+++ Dataset records

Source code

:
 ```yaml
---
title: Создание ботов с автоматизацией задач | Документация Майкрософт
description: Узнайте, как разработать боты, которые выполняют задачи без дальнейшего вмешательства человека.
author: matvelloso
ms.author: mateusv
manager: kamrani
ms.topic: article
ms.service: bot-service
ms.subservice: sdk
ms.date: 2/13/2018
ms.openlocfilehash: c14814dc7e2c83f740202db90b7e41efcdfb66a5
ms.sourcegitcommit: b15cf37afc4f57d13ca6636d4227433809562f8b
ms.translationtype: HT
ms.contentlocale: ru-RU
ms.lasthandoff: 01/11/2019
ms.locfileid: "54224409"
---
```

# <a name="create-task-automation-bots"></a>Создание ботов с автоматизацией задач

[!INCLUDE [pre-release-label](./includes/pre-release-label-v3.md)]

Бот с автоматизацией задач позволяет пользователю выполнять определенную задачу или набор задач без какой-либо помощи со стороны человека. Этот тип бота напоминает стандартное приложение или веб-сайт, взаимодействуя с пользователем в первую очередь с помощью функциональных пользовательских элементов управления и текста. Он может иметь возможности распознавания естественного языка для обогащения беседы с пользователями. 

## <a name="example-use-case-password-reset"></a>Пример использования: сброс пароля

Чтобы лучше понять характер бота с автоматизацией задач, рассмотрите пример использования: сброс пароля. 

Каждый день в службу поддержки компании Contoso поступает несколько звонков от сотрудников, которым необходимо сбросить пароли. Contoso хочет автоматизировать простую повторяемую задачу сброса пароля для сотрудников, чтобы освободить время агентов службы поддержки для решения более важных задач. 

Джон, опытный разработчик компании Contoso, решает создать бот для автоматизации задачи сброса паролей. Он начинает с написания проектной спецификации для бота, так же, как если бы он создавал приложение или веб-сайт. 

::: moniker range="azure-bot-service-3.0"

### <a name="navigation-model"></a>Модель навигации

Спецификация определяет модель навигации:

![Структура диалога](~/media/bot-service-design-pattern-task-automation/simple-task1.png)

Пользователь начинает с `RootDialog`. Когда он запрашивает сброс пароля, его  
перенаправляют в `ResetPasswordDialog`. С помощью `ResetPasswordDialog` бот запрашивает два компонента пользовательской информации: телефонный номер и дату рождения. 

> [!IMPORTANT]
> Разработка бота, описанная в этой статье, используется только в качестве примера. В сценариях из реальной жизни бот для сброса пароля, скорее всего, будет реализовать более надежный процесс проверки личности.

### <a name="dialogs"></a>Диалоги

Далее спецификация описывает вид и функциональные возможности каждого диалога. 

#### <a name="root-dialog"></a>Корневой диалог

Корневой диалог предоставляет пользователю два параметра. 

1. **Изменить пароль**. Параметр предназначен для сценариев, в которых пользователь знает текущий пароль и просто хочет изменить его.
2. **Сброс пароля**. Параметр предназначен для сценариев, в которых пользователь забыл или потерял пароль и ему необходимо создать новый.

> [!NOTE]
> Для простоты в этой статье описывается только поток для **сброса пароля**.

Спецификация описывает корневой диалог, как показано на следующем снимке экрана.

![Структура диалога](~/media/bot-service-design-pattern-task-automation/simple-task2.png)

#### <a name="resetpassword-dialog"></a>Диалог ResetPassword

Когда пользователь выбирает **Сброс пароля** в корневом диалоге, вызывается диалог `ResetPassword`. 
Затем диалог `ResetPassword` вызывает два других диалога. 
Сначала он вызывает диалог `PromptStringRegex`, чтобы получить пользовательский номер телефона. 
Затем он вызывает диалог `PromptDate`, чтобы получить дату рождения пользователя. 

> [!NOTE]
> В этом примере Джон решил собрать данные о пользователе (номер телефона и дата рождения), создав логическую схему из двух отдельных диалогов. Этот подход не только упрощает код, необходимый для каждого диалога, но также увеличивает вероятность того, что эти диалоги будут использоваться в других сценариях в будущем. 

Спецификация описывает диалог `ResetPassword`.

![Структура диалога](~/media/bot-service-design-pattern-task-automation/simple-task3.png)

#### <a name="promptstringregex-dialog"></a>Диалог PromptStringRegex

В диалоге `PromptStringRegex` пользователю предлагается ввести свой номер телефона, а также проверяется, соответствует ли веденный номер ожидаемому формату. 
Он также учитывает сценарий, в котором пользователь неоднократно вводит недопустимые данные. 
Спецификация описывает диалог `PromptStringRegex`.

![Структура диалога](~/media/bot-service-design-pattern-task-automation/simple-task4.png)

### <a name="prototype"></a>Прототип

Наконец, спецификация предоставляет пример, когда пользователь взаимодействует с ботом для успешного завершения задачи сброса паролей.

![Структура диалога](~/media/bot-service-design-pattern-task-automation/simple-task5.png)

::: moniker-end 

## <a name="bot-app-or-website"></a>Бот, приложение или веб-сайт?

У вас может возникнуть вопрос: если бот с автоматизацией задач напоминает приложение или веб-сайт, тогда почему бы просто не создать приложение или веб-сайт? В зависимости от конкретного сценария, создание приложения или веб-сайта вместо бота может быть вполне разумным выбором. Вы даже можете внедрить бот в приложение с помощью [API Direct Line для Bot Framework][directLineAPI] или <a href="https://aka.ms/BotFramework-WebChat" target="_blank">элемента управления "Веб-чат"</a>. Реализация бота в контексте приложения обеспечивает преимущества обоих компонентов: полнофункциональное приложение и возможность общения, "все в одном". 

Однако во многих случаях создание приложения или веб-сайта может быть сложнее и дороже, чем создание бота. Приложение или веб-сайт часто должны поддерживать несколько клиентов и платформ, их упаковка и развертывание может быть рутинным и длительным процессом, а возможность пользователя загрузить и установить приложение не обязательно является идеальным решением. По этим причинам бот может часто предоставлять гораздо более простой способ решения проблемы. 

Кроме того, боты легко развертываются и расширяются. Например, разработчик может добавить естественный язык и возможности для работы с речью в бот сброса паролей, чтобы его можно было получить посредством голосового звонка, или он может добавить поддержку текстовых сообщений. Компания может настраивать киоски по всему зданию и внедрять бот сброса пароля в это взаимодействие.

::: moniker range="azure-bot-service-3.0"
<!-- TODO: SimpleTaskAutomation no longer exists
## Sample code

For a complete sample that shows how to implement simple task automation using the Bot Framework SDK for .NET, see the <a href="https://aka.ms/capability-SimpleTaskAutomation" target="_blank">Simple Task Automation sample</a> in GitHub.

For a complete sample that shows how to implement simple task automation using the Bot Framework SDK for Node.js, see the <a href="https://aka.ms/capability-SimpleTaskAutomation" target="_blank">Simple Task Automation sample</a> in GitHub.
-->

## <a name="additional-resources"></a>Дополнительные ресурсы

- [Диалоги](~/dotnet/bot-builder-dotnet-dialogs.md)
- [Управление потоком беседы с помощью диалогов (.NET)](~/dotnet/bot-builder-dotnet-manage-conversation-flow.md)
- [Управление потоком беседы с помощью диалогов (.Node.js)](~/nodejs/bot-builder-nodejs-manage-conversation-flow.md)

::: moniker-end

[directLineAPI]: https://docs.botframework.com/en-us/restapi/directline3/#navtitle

++++++

[What to produce] Please restate each record exactly as it reads.

[Result of this task]
Source code

:
 ```yaml
---
title: Создание ботов с автоматизацией задач | Документация Майкрософт
description: Узнайте, как разработать боты, которые выполняют задачи без дальнейшего вмешательства человека.
author: matvelloso
ms.author: mateusv
manager: kamrani
ms.topic: article
ms.service: bot-service
ms.subservice: sdk
ms.date: 2/13/2018
ms.openlocfilehash: c14814dc7e2c83f740202db90b7e41efcdfb66a5
ms.sourcegitcommit: b15cf37afc4f57d13ca6636d4227433809562f8b
ms.translationtype: HT
ms.contentlocale: ru-RU
ms.lasthandoff: 01/11/2019
ms.locfileid: "54224409"
---
```

# <a name="create-task-automation-bots"></a>Создание ботов с автоматизацией задач

[!INCLUDE [pre-release-label](./includes/pre-release-label-v3.md)]

Бот с автоматизацией задач позволяет пользователю выполнять определенную задачу или набор задач без какой-либо помощи со стороны человека. Этот тип бота напоминает стандартное приложение или веб-сайт, взаимодействуя с пользователем в первую очередь с помощью функциональных пользовательских элементов управления и текста. Он может иметь возможности распознавания естественного языка для обогащения беседы с пользователями. 

## <a name="example-use-case-password-reset"></a>Пример использования: сброс пароля

Чтобы лучше понять характер бота с автоматизацией задач, рассмотрите пример использования: сброс пароля. 

Каждый день в службу поддержки компании Contoso поступает несколько звонков от сотрудников, которым необходимо сбросить пароли. Contoso хочет автоматизировать простую повторяемую задачу сброса пароля для сотрудников, чтобы освободить время агентов службы поддержки для решения более важных задач. 

Джон, опытный разработчик компании Contoso, решает создать бот для автоматизации задачи сброса паролей. Он начинает с написания проектной спецификации для бота, так же, как если бы он создавал приложение или веб-сайт. 

::: moniker range="azure-bot-service-3.0"

### <a name="navigation-model"></a>Модель навигации

Спецификация определяет модель навигации:

![Структура диалога](~/media/bot-service-design-pattern-task-automation/simple-task1.png)

Пользователь начинает с `RootDialog`. Когда он запрашивает сброс пароля, его  
перенаправляют в `ResetPasswordDialog`. С помощью `ResetPasswordDialog` бот запрашивает два компонента пользовательской информации: телефонный номер и дату рождения. 

> [!IMPORTANT]
> Разработка бота, описанная в этой статье, используется только в качестве примера. В сценариях из реальной жизни бот для сброса пароля, скорее всего, будет реализовать более надежный процесс проверки личности.

### <a name="dialogs"></a>Диалоги

Далее спецификация описывает вид и функциональные возможности каждого диалога. 

#### <a name="root-dialog"></a>Корневой диалог

Корневой диалог предоставляет пользователю два параметра. 

1. **Изменить пароль**. Параметр предназначен для сценариев, в которых пользователь знает текущий пароль и просто хочет изменить его.
2. **Сброс пароля**. Параметр предназначен для сценариев, в которых пользователь забыл или потерял пароль и ему необходимо создать новый.

> [!NOTE]
> Для простоты в этой статье описывается только поток для **сброса пароля**.

Спецификация описывает корневой диалог, как показано на следующем снимке экрана.

![Структура диалога](~/media/bot-service-design-pattern-task-automation/simple-task2.png)

#### <a name="resetpassword-dialog"></a>Диалог ResetPassword

Когда пользователь выбирает **Сброс пароля** в корневом диалоге, вызывается диалог `ResetPassword`. 
Затем диалог `ResetPassword` вызывает два других диалога. 
Сначала он вызывает диалог `PromptStringRegex`, чтобы получить пользовательский номер телефона. 
Затем он вызывает диалог `PromptDate`, чтобы получить дату рождения пользователя. 

> [!NOTE]
> В этом примере Джон решил собрать данные о пользователе (номер телефона и дата рождения), создав логическую схему из двух отдельных диалогов. Этот подход не только упрощает код, необходимый для каждого диалога, но также увеличивает вероятность того, что эти диалоги будут использоваться в других сценариях в будущем. 

Спецификация описывает диалог `ResetPassword`.

![Структура диалога](~/media/bot-service-design-pattern-task-automation/simple-task3.png)

#### <a name="promptstringregex-dialog"></a>Диалог PromptStringRegex

В диалоге `PromptStringRegex` пользователю предлагается ввести свой номер телефона, а также проверяется, соответствует ли веденный номер ожидаемому формату. 
Он также учитывает сценарий, в котором пользователь неоднократно вводит недопустимые данные. 
Спецификация описывает диалог `PromptStringRegex`.

![Структура диалога](~/media/bot-service-design-pattern-task-automation/simple-task4.png)

### <a name="prototype"></a>Прототип

Наконец, спецификация предоставляет пример, когда пользователь взаимодействует с ботом для успешного завершения задачи сброса паролей.

![Структура диалога](~/media/bot-service-design-pattern-task-automation/simple-task5.png)

::: moniker-end 

## <a name="bot-app-or-website"></a>Бот, приложение или веб-сайт?

У вас может возникнуть вопрос: если бот с автоматизацией задач напоминает приложение или веб-сайт, тогда почему бы просто не создать приложение или веб-сайт? В зависимости от конкретного сценария, создание приложения или веб-сайта вместо бота может быть вполне разумным выбором. Вы даже можете внедрить бот в приложение с помощью [API Direct Line для Bot Framework][directLineAPI] или <a href="https://aka.ms/BotFramework-WebChat" target="_blank">элемента управления "Веб-чат"</a>. Реализация бота в контексте приложения обеспечивает преимущества обоих компонентов: полнофункциональное приложение и возможность общения, "все в одном". 

Однако во многих случаях создание приложения или веб-сайта может быть сложнее и дороже, чем создание бота. Приложение или веб-сайт часто должны поддерживать несколько клиентов и платформ, их упаковка и развертывание может быть рутинным и длительным процессом, а возможность пользователя загрузить и установить приложение не обязательно является идеальным решением. По этим причинам бот может часто предоставлять гораздо более простой способ решения проблемы. 

Кроме того, боты легко развертываются и расширяются. Например, разработчик может добавить естественный язык и возможности для работы с речью в бот сброса паролей, чтобы его можно было получить посредством голосового звонка, или он может добавить поддержку текстовых сообщений. Компания может настраивать киоски по всему зданию и внедрять бот сброса пароля в это взаимодействие.

::: moniker range="azure-bot-service-3.0"
<!-- TODO: SimpleTaskAutomation no longer exists
## Sample code

For a complete sample that shows how to implement simple task automation using the Bot Framework SDK for .NET, see the <a href="https://aka.ms/capability-SimpleTaskAutomation" target="_blank">Simple Task Automation sample</a> in GitHub.

For a complete sample that shows how to implement simple task automation using the Bot Framework SDK for Node.js, see the <a href="https://aka.ms/capability-SimpleTaskAutomation" target="_blank">Simple Task Automation sample</a> in GitHub.
-->

## <a name="additional-resources"></a>Дополнительные ресурсы

- [Диалоги](~/dotnet/bot-builder-dotnet-dialogs.md)
- [Управление потоком беседы с помощью диалогов (.NET)](~/dotnet/bot-builder-dotnet-manage-conversation-flow.md)
- [Управление потоком беседы с помощью диалогов (.Node.js)](~/nodejs/bot-builder-nodejs-manage-conversation-flow.md)

::: moniker-end

[directLineAPI]: https://docs.botframework.com/en-us/restapi/directline3/#navtitle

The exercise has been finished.